No observability: When it breaks, you have no idea why.

The Architecture That Actually Works

After iterating through three major rewrites, here's what we landed on:

User Request → API → BullMQ Queue → Worker Pool → OpenAI API
                ↓                        ↓
           Job ID returned          Result → Redis → Webhook/SSE

The key insight: decouple the request from the execution. The user gets an immediate response (a job ID), and the actual AI work happens asynchronously in a controlled worker pool.

Step 1: The Queue Layer

// generation.module.ts
import { BullModule } from '@nestjs/bullmq';

@Module({
  imports: [
    BullModule.registerQueue({
      name: 'image-generation',
      defaultJobOptions: {
        attempts: 3,
        backoff: {
          type: 'exponential',
          delay: 5000,
        },
        removeOnComplete: { age: 3600 },
        removeOnFail: { age: 86400 },
      },
    }),
  ],
})
export class GenerationModule {}

The defaultJobOptions here are critical:

3 attempts with exponential backoff: A 429 at t=0 retries at t=5s, then t=25s, then t=125s. By then, the rate limit window has usually reset.
removeOnComplete after 1 hour: Don't let Redis fill up with completed jobs.
removeOnFail after 24 hours: Keep failed jobs around long enough to debug.

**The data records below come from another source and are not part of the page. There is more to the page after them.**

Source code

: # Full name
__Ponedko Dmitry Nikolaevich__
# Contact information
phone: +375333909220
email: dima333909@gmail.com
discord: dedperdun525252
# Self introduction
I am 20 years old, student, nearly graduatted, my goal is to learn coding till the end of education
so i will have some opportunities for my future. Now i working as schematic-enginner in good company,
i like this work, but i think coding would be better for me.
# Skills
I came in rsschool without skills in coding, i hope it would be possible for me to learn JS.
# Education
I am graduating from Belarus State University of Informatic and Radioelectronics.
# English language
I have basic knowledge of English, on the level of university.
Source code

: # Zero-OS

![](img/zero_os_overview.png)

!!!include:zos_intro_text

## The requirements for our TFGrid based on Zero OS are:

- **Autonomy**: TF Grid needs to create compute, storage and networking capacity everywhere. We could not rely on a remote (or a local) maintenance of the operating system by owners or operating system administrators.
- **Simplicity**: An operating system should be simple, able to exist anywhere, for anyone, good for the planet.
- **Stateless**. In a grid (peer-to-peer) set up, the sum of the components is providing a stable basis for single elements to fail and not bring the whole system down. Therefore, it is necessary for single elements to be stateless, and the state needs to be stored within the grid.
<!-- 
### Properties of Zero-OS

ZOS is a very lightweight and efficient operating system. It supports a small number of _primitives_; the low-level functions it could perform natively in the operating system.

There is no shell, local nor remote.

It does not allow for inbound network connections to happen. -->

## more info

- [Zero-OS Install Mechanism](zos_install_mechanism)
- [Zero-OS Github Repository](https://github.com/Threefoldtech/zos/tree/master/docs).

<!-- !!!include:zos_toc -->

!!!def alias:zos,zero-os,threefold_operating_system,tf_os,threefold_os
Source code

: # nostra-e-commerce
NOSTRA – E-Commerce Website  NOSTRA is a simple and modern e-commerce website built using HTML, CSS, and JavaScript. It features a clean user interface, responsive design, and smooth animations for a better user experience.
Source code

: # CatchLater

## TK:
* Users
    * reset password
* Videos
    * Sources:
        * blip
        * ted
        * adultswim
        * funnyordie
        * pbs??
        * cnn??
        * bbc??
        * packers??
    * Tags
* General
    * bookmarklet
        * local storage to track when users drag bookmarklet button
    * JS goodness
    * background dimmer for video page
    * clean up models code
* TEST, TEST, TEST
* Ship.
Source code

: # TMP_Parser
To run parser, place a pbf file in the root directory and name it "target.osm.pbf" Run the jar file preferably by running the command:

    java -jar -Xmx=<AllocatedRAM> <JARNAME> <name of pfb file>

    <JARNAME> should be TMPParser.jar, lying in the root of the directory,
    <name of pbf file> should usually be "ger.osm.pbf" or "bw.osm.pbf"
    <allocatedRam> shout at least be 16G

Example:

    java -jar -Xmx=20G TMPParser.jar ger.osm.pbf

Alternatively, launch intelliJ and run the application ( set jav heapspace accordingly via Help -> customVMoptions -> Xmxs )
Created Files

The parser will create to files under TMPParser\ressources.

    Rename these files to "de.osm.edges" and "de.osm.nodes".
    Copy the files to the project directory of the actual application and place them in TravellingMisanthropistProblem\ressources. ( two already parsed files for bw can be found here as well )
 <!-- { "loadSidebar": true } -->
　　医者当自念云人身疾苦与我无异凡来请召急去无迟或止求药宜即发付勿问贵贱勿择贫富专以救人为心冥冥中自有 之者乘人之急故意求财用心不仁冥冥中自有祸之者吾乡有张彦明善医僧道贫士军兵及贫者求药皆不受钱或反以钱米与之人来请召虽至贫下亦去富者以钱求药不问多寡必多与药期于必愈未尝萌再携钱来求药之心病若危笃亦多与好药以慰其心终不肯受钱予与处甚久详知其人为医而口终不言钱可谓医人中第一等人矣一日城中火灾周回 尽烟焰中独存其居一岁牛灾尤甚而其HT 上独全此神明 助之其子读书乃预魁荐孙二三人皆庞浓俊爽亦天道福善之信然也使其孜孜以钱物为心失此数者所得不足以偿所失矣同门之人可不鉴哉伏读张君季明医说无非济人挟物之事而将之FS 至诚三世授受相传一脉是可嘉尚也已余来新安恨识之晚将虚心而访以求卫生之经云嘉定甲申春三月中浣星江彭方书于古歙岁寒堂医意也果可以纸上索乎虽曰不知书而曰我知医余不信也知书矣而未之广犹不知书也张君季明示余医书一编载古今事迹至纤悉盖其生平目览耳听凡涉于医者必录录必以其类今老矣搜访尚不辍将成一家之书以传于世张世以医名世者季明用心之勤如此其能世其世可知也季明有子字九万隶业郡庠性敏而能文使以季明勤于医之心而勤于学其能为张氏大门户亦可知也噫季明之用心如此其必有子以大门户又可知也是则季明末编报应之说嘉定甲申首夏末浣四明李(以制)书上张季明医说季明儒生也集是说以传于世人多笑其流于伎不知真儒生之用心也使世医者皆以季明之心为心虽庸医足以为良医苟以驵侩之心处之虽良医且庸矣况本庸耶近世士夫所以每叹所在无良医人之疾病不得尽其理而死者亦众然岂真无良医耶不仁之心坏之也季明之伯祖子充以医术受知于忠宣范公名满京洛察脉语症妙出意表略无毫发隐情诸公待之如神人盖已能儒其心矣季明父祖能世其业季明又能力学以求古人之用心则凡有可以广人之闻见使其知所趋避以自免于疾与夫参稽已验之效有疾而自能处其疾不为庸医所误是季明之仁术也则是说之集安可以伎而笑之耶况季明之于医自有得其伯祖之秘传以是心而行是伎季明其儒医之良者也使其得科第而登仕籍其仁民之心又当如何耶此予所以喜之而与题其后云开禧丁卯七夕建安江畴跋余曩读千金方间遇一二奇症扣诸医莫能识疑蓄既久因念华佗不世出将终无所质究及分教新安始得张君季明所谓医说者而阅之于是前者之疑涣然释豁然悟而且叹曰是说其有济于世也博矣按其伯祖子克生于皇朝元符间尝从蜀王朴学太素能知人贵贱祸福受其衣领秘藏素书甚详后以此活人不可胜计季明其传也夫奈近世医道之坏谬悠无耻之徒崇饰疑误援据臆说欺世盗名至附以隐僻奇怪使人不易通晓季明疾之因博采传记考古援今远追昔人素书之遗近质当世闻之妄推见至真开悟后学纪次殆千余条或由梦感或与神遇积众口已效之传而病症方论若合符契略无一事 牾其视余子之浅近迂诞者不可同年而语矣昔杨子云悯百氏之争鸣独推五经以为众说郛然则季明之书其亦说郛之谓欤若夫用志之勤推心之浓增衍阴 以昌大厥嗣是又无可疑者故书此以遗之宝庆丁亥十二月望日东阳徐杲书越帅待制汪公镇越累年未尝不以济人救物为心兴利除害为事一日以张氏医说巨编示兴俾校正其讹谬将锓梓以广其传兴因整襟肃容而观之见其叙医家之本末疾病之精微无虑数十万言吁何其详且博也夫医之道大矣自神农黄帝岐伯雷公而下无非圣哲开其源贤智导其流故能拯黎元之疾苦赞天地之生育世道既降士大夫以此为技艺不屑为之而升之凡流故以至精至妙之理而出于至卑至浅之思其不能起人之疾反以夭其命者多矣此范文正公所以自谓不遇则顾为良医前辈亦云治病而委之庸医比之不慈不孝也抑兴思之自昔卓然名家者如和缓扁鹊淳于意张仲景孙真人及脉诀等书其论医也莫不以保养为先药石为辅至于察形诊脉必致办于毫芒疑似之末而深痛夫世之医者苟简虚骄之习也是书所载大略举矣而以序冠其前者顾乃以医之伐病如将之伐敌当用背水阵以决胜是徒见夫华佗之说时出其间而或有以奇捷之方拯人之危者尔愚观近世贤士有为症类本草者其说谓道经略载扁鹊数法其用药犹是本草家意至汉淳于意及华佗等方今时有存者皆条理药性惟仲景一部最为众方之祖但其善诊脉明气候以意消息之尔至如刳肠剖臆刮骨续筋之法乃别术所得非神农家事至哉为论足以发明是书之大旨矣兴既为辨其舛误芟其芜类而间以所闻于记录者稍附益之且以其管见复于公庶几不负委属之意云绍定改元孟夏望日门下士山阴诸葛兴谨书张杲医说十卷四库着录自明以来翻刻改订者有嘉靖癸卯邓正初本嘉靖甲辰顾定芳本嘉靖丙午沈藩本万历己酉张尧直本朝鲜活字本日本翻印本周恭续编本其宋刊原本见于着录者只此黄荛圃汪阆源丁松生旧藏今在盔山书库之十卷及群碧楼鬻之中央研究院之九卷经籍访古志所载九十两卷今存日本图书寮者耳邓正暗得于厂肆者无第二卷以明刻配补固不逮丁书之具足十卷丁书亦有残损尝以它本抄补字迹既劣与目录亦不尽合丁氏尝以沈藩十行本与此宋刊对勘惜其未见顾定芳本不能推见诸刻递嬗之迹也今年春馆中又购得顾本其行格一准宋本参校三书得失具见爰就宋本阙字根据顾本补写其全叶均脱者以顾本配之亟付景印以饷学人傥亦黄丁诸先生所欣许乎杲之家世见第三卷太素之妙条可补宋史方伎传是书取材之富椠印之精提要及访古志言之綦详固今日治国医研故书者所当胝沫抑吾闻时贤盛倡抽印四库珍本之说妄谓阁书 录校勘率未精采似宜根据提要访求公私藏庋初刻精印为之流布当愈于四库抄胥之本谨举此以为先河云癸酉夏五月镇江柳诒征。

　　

Step 2: The Controller (Fast Response)

@Post('generate')
async generateDesign(@Body() dto: GenerateDto, @Req() req) {
  const job = await this.generationQueue.add('generate-image', {
    userId: req.user.id,
    prompt: dto.prompt,
    style: dto.style,
    roomType: dto.roomType,
    createdAt: Date.now(),
  }, {
    priority: this.getUserPriority(req.user),
    jobId: `gen-${req.user.id}-${Date.now()}`,
  });

  return {
    jobId: job.id,
    status: 'queued',
    estimatedWaitSeconds: await this.estimateWait(),
  };
}

private async estimateWait(): Promise<number> {
  const waiting = await this.generationQueue.getWaitingCount();
  const active = await this.generationQueue.getActiveCount();
  // Each job takes ~30s average, we run 3 workers
  return Math.ceil((waiting / 3) * 30);
}

The user gets a response in <100ms. They get a job ID and an estimated wait time. The frontend can now show a progress indicator instead of a spinning wheel that might die.

Step 3: The Worker (Where the Magic Happens)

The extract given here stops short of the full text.